Extract exactly the range of lines bounded by the line containing "### Centralized Control" and the final line of the listing, both ends included, and no other lines.
[Records supplied — start]
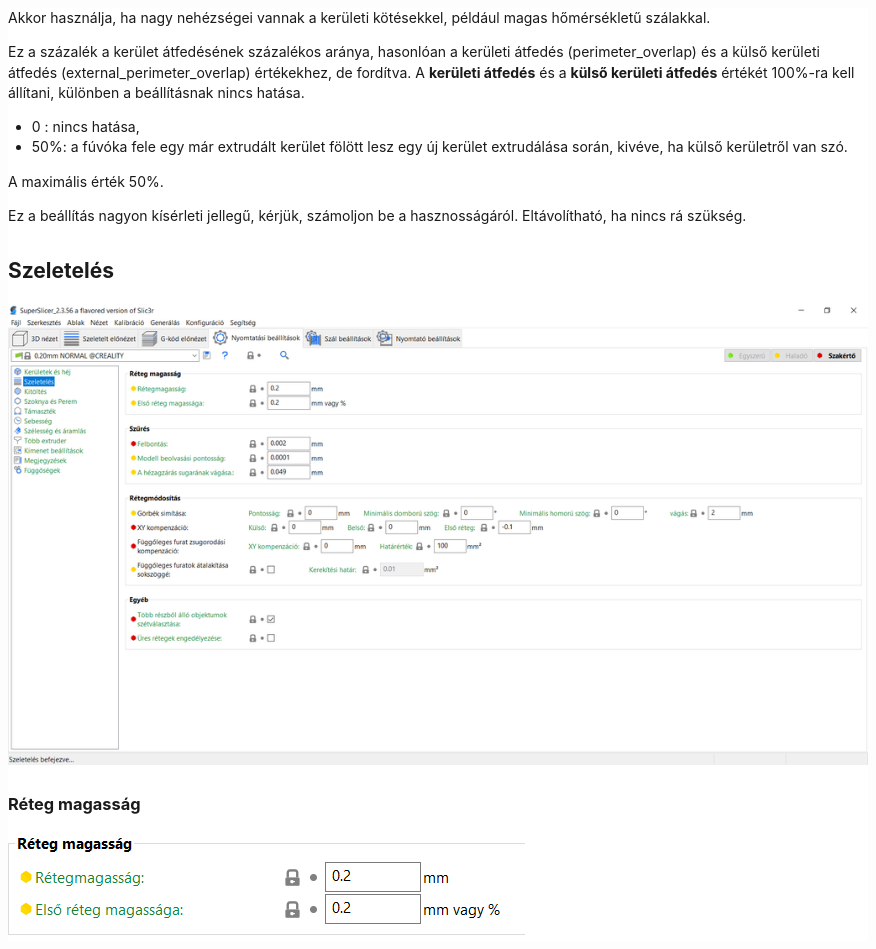Akkor használja, ha nagy nehézségei vannak a kerületi kötésekkel, például magas hőmérsékletű szálakkal.

Ez a százalék a kerület átfedésének százalékos aránya, hasonlóan a kerületi átfedés \(perimeter\_overlap\) és a külső kerületi átfedés \(external\_perimeter\_overlap\) értékekhez, de fordítva. A **kerületi átfedés** és a **külső kerületi átfedés** értékét 100%-ra kell állítani, különben a beállításnak nincs hatása.

* 0 : nincs hatása, 
* 50%: a fúvóka fele egy már extrudált kerület fölött lesz egy új kerület extrudálása során, kivéve, ha külső kerületről van szó.

A maximális érték 50%.

Ez a beállítás nagyon kísérleti jellegű, kérjük, számoljon be a hasznosságáról. Eltávolítható, ha nincs rá szükség.

## Szeletelés

![Szeletel&#xE9;s](../.gitbook/assets/print_settings_033.png)

### Réteg magasság

![R&#xE9;teg magass&#xE1;g be&#xE1;ll&#xED;t&#xE1;sok](../.gitbook/assets/print_settings_034.png)
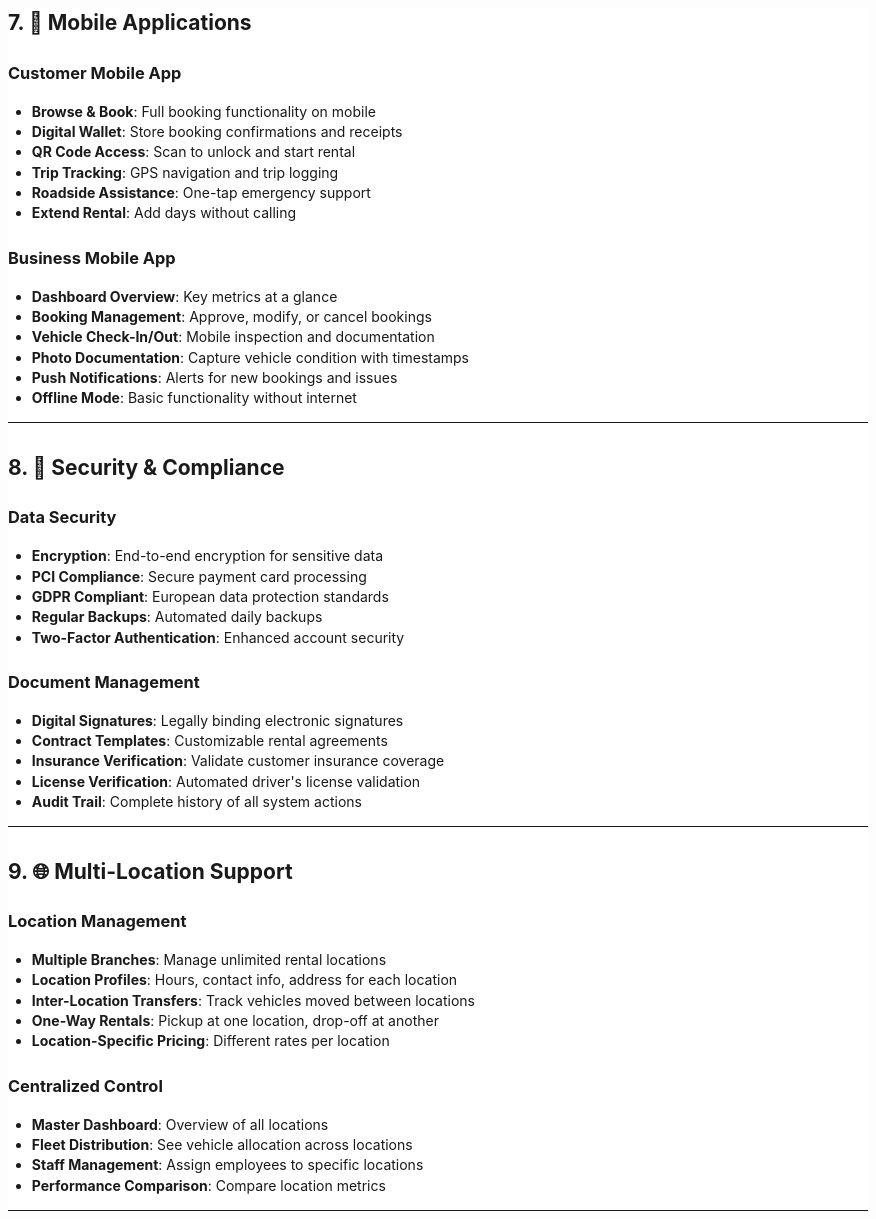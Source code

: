 ## 7. 📱 Mobile Applications

### Customer Mobile App
- **Browse & Book**: Full booking functionality on mobile
- **Digital Wallet**: Store booking confirmations and receipts
- **QR Code Access**: Scan to unlock and start rental
- **Trip Tracking**: GPS navigation and trip logging
- **Roadside Assistance**: One-tap emergency support
- **Extend Rental**: Add days without calling

### Business Mobile App
- **Dashboard Overview**: Key metrics at a glance
- **Booking Management**: Approve, modify, or cancel bookings
- **Vehicle Check-In/Out**: Mobile inspection and documentation
- **Photo Documentation**: Capture vehicle condition with timestamps
- **Push Notifications**: Alerts for new bookings and issues
- **Offline Mode**: Basic functionality without internet

---

## 8. 🔐 Security & Compliance

### Data Security
- **Encryption**: End-to-end encryption for sensitive data
- **PCI Compliance**: Secure payment card processing
- **GDPR Compliant**: European data protection standards
- **Regular Backups**: Automated daily backups
- **Two-Factor Authentication**: Enhanced account security

### Document Management
- **Digital Signatures**: Legally binding electronic signatures
- **Contract Templates**: Customizable rental agreements
- **Insurance Verification**: Validate customer insurance coverage
- **License Verification**: Automated driver's license validation
- **Audit Trail**: Complete history of all system actions

---

## 9. 🌐 Multi-Location Support

### Location Management
- **Multiple Branches**: Manage unlimited rental locations
- **Location Profiles**: Hours, contact info, address for each location
- **Inter-Location Transfers**: Track vehicles moved between locations
- **One-Way Rentals**: Pickup at one location, drop-off at another
- **Location-Specific Pricing**: Different rates per location

### Centralized Control
- **Master Dashboard**: Overview of all locations
- **Fleet Distribution**: See vehicle allocation across locations
- **Staff Management**: Assign employees to specific locations
- **Performance Comparison**: Compare location metrics

---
[Records supplied — finish]
Expected output
### Centralized Control
- **Master Dashboard**: Overview of all locations
- **Fleet Distribution**: See vehicle allocation across locations
- **Staff Management**: Assign employees to specific locations
- **Performance Comparison**: Compare location metrics

---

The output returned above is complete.